Where the records hold the string "mess", show the whole line it sits on.

** Supplied records follows **

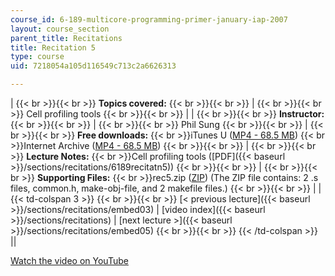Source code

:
 ```yaml
---
course_id: 6-189-multicore-programming-primer-january-iap-2007
layout: course_section
parent_title: Recitations
title: Recitation 5
type: course
uid: 7218054a105d116549c713c2a6626313

---
```


|  {{< br >}}{{< br >}} **Topics covered:** {{< br >}}{{< br >}}  |  {{< br >}}{{< br >}} Cell profiling tools {{< br >}}{{< br >}}  |
|  {{< br >}}{{< br >}} **Instructor:** {{< br >}}{{< br >}}  |  {{< br >}}{{< br >}} Phil Sung {{< br >}}{{< br >}}  |  {{< br >}}{{< br >}} **Free downloads:**  {{< br >}}iTunes U ([MP4 - 68.5 MB](http://deimos3.apple.com/WebObjects/Core.woa/Browse/mit.edu.2210868377.02210868382.2210612188?i=1468747563))  {{< br >}}Internet Archive ([MP4 - 68.5 MB](http://www.archive.org/download/MIT6.189IAP07/ocw-6.189-iap07-rec05_300k.mp4)) {{< br >}}{{< br >}}  |  {{< br >}}{{< br >}} **Lecture Notes:**  {{< br >}}Cell profiling tools ([PDF]({{< baseurl >}}/sections/recitations/6189recitatn5)) {{< br >}}{{< br >}}  |  {{< br >}}{{< br >}} **Supporting Files:**  {{< br >}}rec5.zip ([ZIP](/coursemedia/6-189-multicore-programming-primer-january-iap-2007/1e860c102aadbab7e450cc9957a60638_rec5.zip)) (The ZIP file contains: 2 .s files, common.h, make-obj-file, and 2 makefile files.) {{< br >}}{{< br >}}  |
| {{< td-colspan 3 >}} {{< br >}}{{< br >}} [< previous lecture]({{< baseurl >}}/sections/recitations/embed03) &#124; [video index]({{< baseurl >}}/sections/recitations) &#124; [next lecture >]({{< baseurl >}}/sections/recitations/embed05) {{< br >}}{{< br >}} {{< /td-colspan >}} ||

[Watch the video on YouTube](http://www.youtube.com/v/gIuL_WdfH74&showsearch=0&fs=1&showinfo=0)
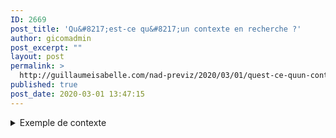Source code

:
 ```yaml
---
ID: 2669
post_title: 'Qu&#8217;est-ce qu&#8217;un contexte en recherche ?'
author: gicomadmin
post_excerpt: ""
layout: post
permalink: >
  http://guillaumeisabelle.com/nad-previz/2020/03/01/quest-ce-quun-contexte-en-recherche/
published: true
post_date: 2020-03-01 13:47:15
---
```

<!-- wp:paragraph -->



<!-- /wp:paragraph -->

<!-- wp:more -->

<!--more-->

<!-- /wp:more -->

<!-- wp:atomic-blocks/ab-accordion {"accordionFontSize":22} -->

<div class="wp-block-atomic-blocks-ab-accordion ab-block-accordion ab-font-size-22">
  <details><summary class="ab-accordion-title">Exemple de contexte</summary><div class="ab-accordion-text">
    <!-- wp:quote -->
    
    <blockquote class="wp-block-quote">
      <p>
        Ce texte se veut un élément de résolution de l’angoisse méthodologique vécue par les étudiants inscrits dans un programme de maîtrise professionnelle au moment de la construction de leur projet d’essai. La question pressante « Quel type d’essai vais-je adopter? » est trop souvent posée comme une difficulté alors qu’elle devrait donner lieu à une démarche excitante. Dans ce contexte, j’ai tenté, tout au long des quinze années pendant lesquelles j’ai œuvré à la maîtrise en enseignement à l’université de Sherbrooke, de construire des devis méthodologiques qui soient adaptés au type de démarche appropriée à ce programme. La maîtrise en enseignement de l’université de Sherbrooke, à l’instar d’un grand nombre de programme de disciplines diverses dans les universités du Québec, n’est pas une maîtrise-recherche, et, en ce sens, elle ne doit pas donner lieu aux même types de travaux que celle-ci. D’un autre côté, elle vise l’initiation à la démarche scientifique de recherche, elle doit donc comprendre des devis méthodologiques qui soient rigoureux sans être trop ambitieux. Il y a donc une équation originale à trouver qui puisse à la fois permettre le développement professionnel des étudiantes et étudiants et déboucher sur une contribution à une réflexion collective sur les problématiques d’importance dans la discipline
      </p>
      
      <cite> Paillé, Pierre. “La méthodologie de recherche dans un contexte de recherche professionnalisante : douze devis méthodologiques exemplaires,” n.d., 19.<br /> </cite>
    </blockquote>
    
    <!-- /wp:quote -->
  </div></details>
</div>

<!-- /wp:atomic-blocks/ab-accordion -->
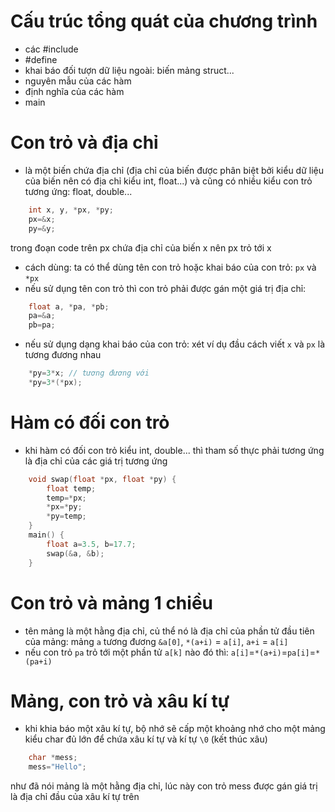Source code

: # Cấu trúc tổng quát của chương trình
- các #include
- #define
- khai báo đối tượn dữ liệu ngoài: biến mảng struct...
- nguyên mẫu của các hàm
- định nghĩa của các hàm
- main
# Con trỏ và địa chỉ
- là một biến chứa địa chỉ (địa chỉ của biến được phân biệt bởi kiểu dữ liệu của biến nên có địa chỉ kiểu int, float...) và cũng có nhiều kiểu con trỏ tương ứng: float, double...
```c
    int x, y, *px, *py;
    px=&x;
    py=&y;
```
trong đoạn code trên px chứa địa chỉ của biến x nên px trỏ tới x
- cách dùng: ta có thể dùng tên con trỏ hoặc khai báo của con trỏ: `px` và `*px`
- nếu sử dụng tên con trỏ thì con trỏ phải được gán một giá trị địa chỉ:
```c
    float a, *pa, *pb;
    pa=&a;
    pb=pa;
```
- nếu sử dụng dạng khai báo của con trỏ: xét ví dụ đầu cách viết `x` và `px` là tương đương nhau
```c
    *py=3*x; // tương đương với
    *py=3*(*px);
```
# Hàm có đối con trỏ
- khi hàm có đối con trỏ kiểu int, double... thì tham số thực phải tương ứng là địa chỉ của các giá trị tương ứng
```c
    void swap(float *px, float *py) {
        float temp;
        temp=*px;
        *px=*py;
        *py=temp;
    }
    main() {
        float a=3.5, b=17.7;
        swap(&a, &b);
    }
```
# Con trỏ và mảng 1 chiều
- tên mảng là một hằng địa chỉ, củ thể nó là địa chỉ của phần tử đầu tiên của mảng: mảng   `a` tương đương `&a[0]`, `*(a+i)` = `a[i]`, `a+i` = `a[i]`
- nếu con trỏ `pa` trỏ tới một phần tử `a[k]` nào đó thì: `a[i]`=`*(a+i)`=`pa[i]`=`*(pa+i)`
# Mảng, con trỏ và xâu kí tự
- khi khia báo một xâu kí tự, bộ nhớ sẽ cấp một khoảng nhớ cho một mảng kiểu char đủ lớn để chứa xâu kí tự và kí tự `\0` (kết thúc xâu)
```c
    char *mess;
    mess="Hello";
```
như đã nói mảng là một hằng địa chỉ, lúc này con trỏ mess được gán giá trị là địa chỉ đầu của xâu kí tự trên
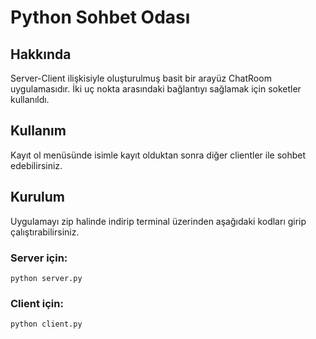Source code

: # **Python Sohbet Odası**
## Hakkında
Server-Client ilişkisiyle oluşturulmuş basit bir arayüz ChatRoom uygulamasıdır. İki uç nokta arasındaki bağlantıyı sağlamak için soketler kullanıldı. 

## Kullanım
Kayıt ol menüsünde isimle kayıt olduktan sonra diğer clientler ile sohbet edebilirsiniz.

## Kurulum
Uygulamayı zip halinde indirip terminal üzerinden aşağıdaki kodları girip çalıştırabilirsiniz.

### Server için:
```
python server.py
```
### Client için:
```
python client.py
```
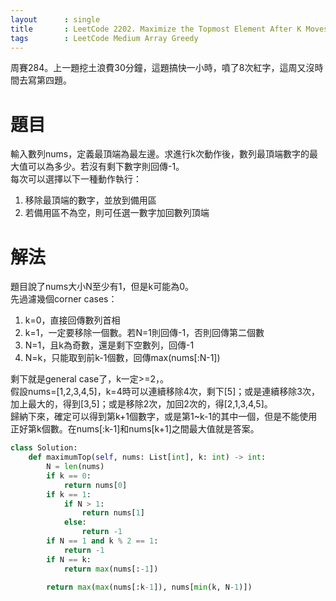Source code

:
 ```yaml
---
layout      : single
title       : LeetCode 2202. Maximize the Topmost Element After K Moves
tags 		: LeetCode Medium Array Greedy
---
```

周賽284。上一題挖土浪費30分鐘，這題搞快一小時，噴了8次紅字，這周又沒時間去寫第四題。

# 題目
輸入數列nums，定義最頂端為最左邊。求進行k次動作後，數列最頂端數字的最大值可以為多少。若沒有剩下數字則回傳-1。  
每次可以選擇以下一種動作執行：  
1. 移除最頂端的數字，並放到備用區
2. 若備用區不為空，則可任選一數字加回數列頂端

# 解法
題目說了nums大小N至少有1，但是k可能為0。  
先過濾幾個corner cases：  
1. k=0，直接回傳數列首相
2. k=1，一定要移除一個數。若N=1則回傳-1，否則回傳第二個數
3. N=1，且k為奇數，還是剩下空數列，回傳-1  
4. N=k，只能取到前k-1個數，回傳max(nums[:N-1])

剩下就是general case了，k一定>=2，。  
假設nums=[1,2,3,4,5]，k=4時可以連續移除4次，剩下[5]；或是連續移除3次，加上最大的，得到[3,5]；或是移除2次，加回2次的，得[2,1,3,4,5]。  
歸納下來，確定可以得到第k+1個數字，或是第1~k-1的其中一個，但是不能使用正好第k個數。在nums[:k-1]和nums[k+1]之間最大值就是答案。
  
```python
class Solution:
    def maximumTop(self, nums: List[int], k: int) -> int:
        N = len(nums)
        if k == 0:
            return nums[0]
        if k == 1:
            if N > 1:
                return nums[1]
            else:
                return -1
        if N == 1 and k % 2 == 1:
            return -1
        if N == k:
            return max(nums[:-1])

        return max(max(nums[:k-1]), nums[min(k, N-1)])

```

** End of Supplied records **

### Answer box
    char *mess;
    mess="Hello";
như đã nói mảng là một hằng địa chỉ, lúc này con trỏ mess được gán giá trị là địa chỉ đầu của xâu kí tự trên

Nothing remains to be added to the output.